4. Kavanaugh says that in all of the roles he undertakes, he looks at how the people who have gone before him have done their work. As a judge he is following the case law, and now, as he sits before this committee, he's following what he calls the "nominee precedent." He's read the old transcripts of hearings, and he's using the precedent, notably the precedent of the very influential Ruth Bader Ginsburg performance of the nominee role. What does it mean to "follow" those who have gone before? Obviously, he follows them in the literal sense of chronology. But he's not bound to do the same. Presumably, he'll use what works well and avoid what he can see with hindsight does not. Maybe someone will ask him if his adherence to judicial precedent is analogous. In "nominee precedent," you're following Ginsburg and not Bork. Aren't you picking and choosing, based on what's pragmatic? There's no authority that binds. Bork's Senate performance is like Plessy v. Ferguson. It's bad. You're using your human judgment and power to see that it's bad, and that's how you follow it.

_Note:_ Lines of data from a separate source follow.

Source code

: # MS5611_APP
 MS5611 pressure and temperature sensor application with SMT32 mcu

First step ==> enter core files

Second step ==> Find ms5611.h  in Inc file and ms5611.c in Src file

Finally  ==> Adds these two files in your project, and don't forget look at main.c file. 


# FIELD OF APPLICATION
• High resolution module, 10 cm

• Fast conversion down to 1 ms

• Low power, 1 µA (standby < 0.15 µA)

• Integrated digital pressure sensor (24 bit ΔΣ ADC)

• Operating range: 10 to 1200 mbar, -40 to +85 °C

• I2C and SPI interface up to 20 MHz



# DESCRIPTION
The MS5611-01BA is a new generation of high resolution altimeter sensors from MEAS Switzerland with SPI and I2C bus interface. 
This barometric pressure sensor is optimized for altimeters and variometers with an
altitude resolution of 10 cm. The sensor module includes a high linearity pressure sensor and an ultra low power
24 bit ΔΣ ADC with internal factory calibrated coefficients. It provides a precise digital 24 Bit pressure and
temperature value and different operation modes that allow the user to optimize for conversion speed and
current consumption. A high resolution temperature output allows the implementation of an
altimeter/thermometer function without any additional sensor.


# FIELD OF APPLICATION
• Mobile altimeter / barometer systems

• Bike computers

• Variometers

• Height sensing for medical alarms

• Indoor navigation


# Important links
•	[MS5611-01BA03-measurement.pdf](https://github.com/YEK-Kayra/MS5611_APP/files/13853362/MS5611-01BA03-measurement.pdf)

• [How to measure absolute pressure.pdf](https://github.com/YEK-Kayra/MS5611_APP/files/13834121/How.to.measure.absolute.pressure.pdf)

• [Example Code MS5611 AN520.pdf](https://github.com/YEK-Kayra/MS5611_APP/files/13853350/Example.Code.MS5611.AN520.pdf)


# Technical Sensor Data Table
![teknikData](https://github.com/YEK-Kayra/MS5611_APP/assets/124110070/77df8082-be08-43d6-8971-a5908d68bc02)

5. One reason Kavanaugh, like Ginsburg, won't talk about how he will decide cases is that he puts great value on judicial independence. He wants litigants coming before him to feel that he has an open mind, and that the one with the better legal argument wins. If he'd talked about the subject to the Judiciary Committee, he'd feel morally bound to the Senators, and then he wouldn't be a proper judge, but a "delegate of the Judiciary Committee." Saying that, he was implicitly telling the Senators that they are violating the Constitution if they try to nail him down about anything.

6. This only gets me to the end of Grassley's questioning (and he reserved some of his time). You see why I can't really live-blog this thing or even delay-blog it completely. There's too much. Not sure how much of this I can do. Feel free to encourage me.

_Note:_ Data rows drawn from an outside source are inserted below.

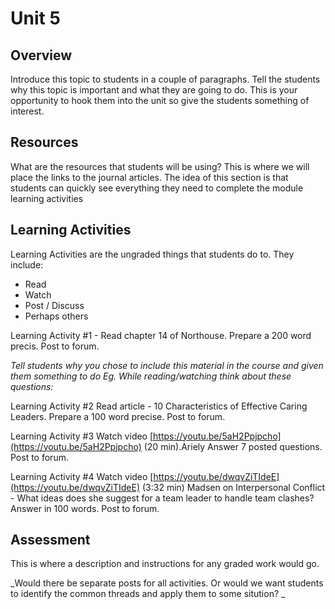 # Unit 5

## Overview

Introduce this topic to students in a couple of paragraphs. Tell the students why this topic is important and what they are going to do. This is your opportunity to hook them into the unit so give the students something of interest.

## Resources

What are the resources that students will be using? This is where we will place the links to the journal articles. The idea of this section is that students can quickly see everything they need to complete the module learning activities

## Learning Activities

Learning Activities are the ungraded things that students do to. They include:

* Read
* Watch 
* Post / Discuss
* Perhaps others

Learning Activity \#1 - Read chapter 14 of Northouse. Prepare a 200 word precis. Post to forum.

_Tell students why you chose to include this material in the course and given them something to do Eg. While reading/watching think about these questions:_

Learning Activity \#2 Read article - 10 Characteristics of Effective Caring Leaders. Prepare a 100 word precise. Post to forum.

Learning Activity \#3 Watch video [https://youtu.be/5aH2Ppjpcho](https://youtu.be/5aH2Ppjpcho) \(20 min\).Ariely Answer 7 posted questions. Post to forum.

Learning Activity \#4 Watch video [https://youtu.be/dwqvZiTIdeE](https://youtu.be/dwqvZiTIdeE) \(3:32 min\) Madsen on Interpersonal Conflict - What ideas does she suggest for a team leader to handle team clashes? Answer in 100 words. Post to forum.

## Assessment

This is where a description and instructions for any graded work would go.

_Would there be separate posts for all activities. Or would we want students to identify the common threads and apply them to some sitution? _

7. Dianne Feinstein endeavored to be gracious, but her patience wore thin as K consumed her time with his spelled-out explanations of specific cases and the rigors of judicial methodology. I was about to compliment her on refraining from interrupting when she interrupted him. She'd say, "Sorry to interrupt, but..." Once he kept speaking a little and then said, "Sorry to interrupt" — that is, apologizing for interrupting her interruption. K expressed empathy with DF's concerns. He was super-nice to her, and as things progressed, what I read in her face was pain — pain over wanting him to feel pain. But he's so heavily swaddled in judicial values that he's safe from everything. As a judge, he does what he must do as a judge, even when it pains him. He's pre-pained, inoculated to pain, and there's no way to further pain him. The children who die in school shootings... the women who would die from illegal abortions... these causes for empathy receive his empathy, but they do not change what he must do. His cold, dry judicial virtue is supreme and sublime, and he must, as ever, humbly submit. Feinstein was reduced to scoffing that K had learned (from Senators?) to "filibuster."

8. Orrin Hatch. Maybe I should skip the Republicans. It's not as though they're giving me a breather.

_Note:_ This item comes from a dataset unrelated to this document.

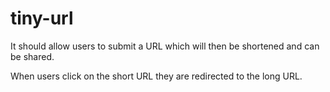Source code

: # tiny-url

It should allow users to submit a URL which will then be shortened and can be shared.

When users click on the short URL they are redirected to the long URL.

9. Patrick Leahy. The gravelly-voiced Senator — who I'm surprised to see is only 78 — laid an elaborate trap that hyper-focused on some typo-ridden email that a fellow named Miranda had stolen from him. The idea seemed to be that Kavanaugh knew about this terrible theft (which I think may have upset Leahy not so much because it was "stolen" as because it was so embarrassingly badly written). It was was only a draft as anyone could see, so anyone would know it was stolen, stolen... Or something like that. Miranda was a mole, a mole, I tell you!! I think this is video of Leahy...



Kavanaugh kept his cool, but he needed to see the email under discussion, so we had a minute of watching Kavanaugh read. Then Kavanaugh asked Leahy to tell him where to look to see what he was talking about, and Leahy, facing the requirement that he too read on camera, and quite apparently not up to the task, said he'd move on to some other question. So much for the trap. Leahy proceeded to some other document-heavy trap that didn't work, and he tried to blame Grassley for keeping something confidential and — with the 85-year-old Feinstein sitting between them — the 84-year-old Grassley went ballistic on Leahy. Zero progress was made against Kavanaugh, and I think Kavanaugh had to suppress laughter. Here at Meadhouse, we frequently paused and laughed and were all Ahh, but the strawberries that's... that's where I had them. They laughed at me and made jokes but I proved beyond the shadow of a doubt and with... geometric logic...

10. From my handwritten notes, quoting Dick Durbin: "The things I did were unimaginable." He was referring to his work in a slaughterhouse, after getting Kavanaugh to say that the "dirtiest job" Kavanaugh ever had was construction work (or maybe mowing lawns). I wonder what exactly Dick Durbin did in the slaughterhouse, but it was a set-up to excoriate Kavanaugh for going out of his way to decide a case against some workers in a slaughterhouse. It reminded me of the Gorsuch hearings, the way the Democratic Senators got pretty far along toward proving Gorsuch didn't care if a man froze to death. GOP nominees lack empathy. They don't know the suffering in the real world. That's the theme.

11. Senator Whitehouse had some good material, but he was too disorganized and self-indulgent to make it work. A hardworking, on-task, on-the-ball Senator might have built the argument deftly, but Whitehouse was not the man for the job. The idea was something about the role of the Federalist Society in getting judges (including Kavanaugh) nominated, the participation of right-wing groups in bringing cases and filing amicus briefs, and the success of corporations in winning 5-4 Supreme Court cases (where the 5 Justices in the majority were appointed by Republican Presidents). Whitehouse kept reminiscing about his own cases — back in the day when he was a lawyer — and musing generally about various suspicions that have crossed his mind and it's just not good if people think the Court is political. Of course, Kavanaugh coasted through all of this, repeating the standard message that he's dedicated to judicial independence and deciding cases according to the law.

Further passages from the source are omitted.